For each line in the data below, write an exact copy.

Input material Block Start

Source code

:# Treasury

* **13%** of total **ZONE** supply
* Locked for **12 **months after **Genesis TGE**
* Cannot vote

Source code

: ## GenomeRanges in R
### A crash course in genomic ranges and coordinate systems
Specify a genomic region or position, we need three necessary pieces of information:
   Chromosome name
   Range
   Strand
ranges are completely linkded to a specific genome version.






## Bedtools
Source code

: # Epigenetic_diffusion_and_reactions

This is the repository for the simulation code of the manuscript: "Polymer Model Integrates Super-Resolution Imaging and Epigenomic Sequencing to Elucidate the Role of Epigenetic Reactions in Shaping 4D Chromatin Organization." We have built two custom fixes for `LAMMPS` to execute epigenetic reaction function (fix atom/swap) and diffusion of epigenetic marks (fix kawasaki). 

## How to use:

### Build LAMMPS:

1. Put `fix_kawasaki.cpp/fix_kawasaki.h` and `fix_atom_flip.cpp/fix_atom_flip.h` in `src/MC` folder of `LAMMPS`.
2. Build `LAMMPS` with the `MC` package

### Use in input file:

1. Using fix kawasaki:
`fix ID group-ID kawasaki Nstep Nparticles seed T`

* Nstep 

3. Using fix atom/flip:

Input material Block End

Exercise output:
Source code

:# Treasury

* **13%** of total **ZONE** supply
* Locked for **12 **months after **Genesis TGE**
* Cannot vote

Source code

: ## GenomeRanges in R
### A crash course in genomic ranges and coordinate systems
Specify a genomic region or position, we need three necessary pieces of information:
   Chromosome name
   Range
   Strand
ranges are completely linkded to a specific genome version.






## Bedtools
Source code

: # Epigenetic_diffusion_and_reactions

This is the repository for the simulation code of the manuscript: "Polymer Model Integrates Super-Resolution Imaging and Epigenomic Sequencing to Elucidate the Role of Epigenetic Reactions in Shaping 4D Chromatin Organization." We have built two custom fixes for `LAMMPS` to execute epigenetic reaction function (fix atom/swap) and diffusion of epigenetic marks (fix kawasaki). 

## How to use:

### Build LAMMPS:

1. Put `fix_kawasaki.cpp/fix_kawasaki.h` and `fix_atom_flip.cpp/fix_atom_flip.h` in `src/MC` folder of `LAMMPS`.
2. Build `LAMMPS` with the `MC` package

### Use in input file:

1. Using fix kawasaki:
`fix ID group-ID kawasaki Nstep Nparticles seed T`

* Nstep 

3. Using fix atom/flip:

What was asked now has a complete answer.